AIM OF THE TASK. Copy all lines below exactly as written. Leave pictures out.

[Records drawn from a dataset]
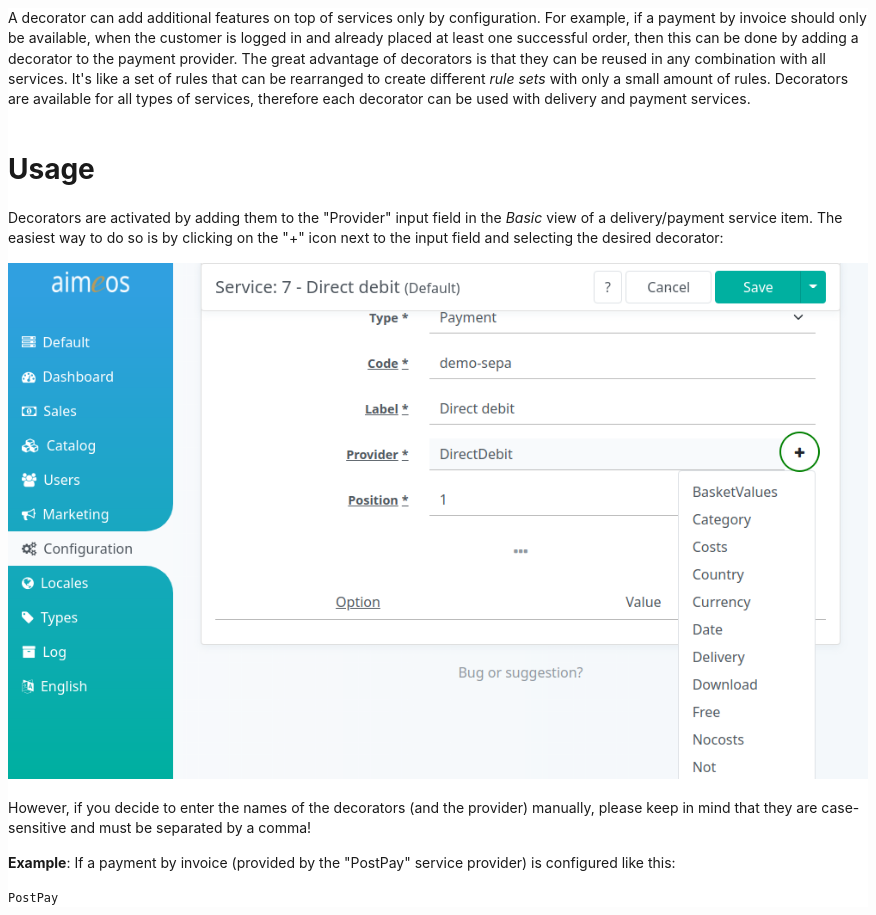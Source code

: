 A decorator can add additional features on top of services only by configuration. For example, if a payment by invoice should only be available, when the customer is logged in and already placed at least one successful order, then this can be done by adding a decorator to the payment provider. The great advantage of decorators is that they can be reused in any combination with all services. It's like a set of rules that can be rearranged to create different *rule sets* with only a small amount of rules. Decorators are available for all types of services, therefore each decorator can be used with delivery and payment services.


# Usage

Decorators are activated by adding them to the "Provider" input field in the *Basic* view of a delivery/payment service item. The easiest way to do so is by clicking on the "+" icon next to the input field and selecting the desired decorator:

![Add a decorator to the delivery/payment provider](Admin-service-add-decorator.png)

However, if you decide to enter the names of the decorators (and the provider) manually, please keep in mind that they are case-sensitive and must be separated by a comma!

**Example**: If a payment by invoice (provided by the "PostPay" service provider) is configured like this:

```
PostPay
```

SOLUTION.
Source code

: A decorator can add additional features on top of services only by configuration. For example, if a payment by invoice should only be available, when the customer is logged in and already placed at least one successful order, then this can be done by adding a decorator to the payment provider. The great advantage of decorators is that they can be reused in any combination with all services. It's like a set of rules that can be rearranged to create different *rule sets* with only a small amount of rules. Decorators are available for all types of services, therefore each decorator can be used with delivery and payment services.


# Usage

Decorators are activated by adding them to the "Provider" input field in the *Basic* view of a delivery/payment service item. The easiest way to do so is by clicking on the "+" icon next to the input field and selecting the desired decorator:

![Add a decorator to the delivery/payment provider](Admin-service-add-decorator.png)

However, if you decide to enter the names of the decorators (and the provider) manually, please keep in mind that they are case-sensitive and must be separated by a comma!

**Example**: If a payment by invoice (provided by the "PostPay" service provider) is configured like this:

```
PostPay
```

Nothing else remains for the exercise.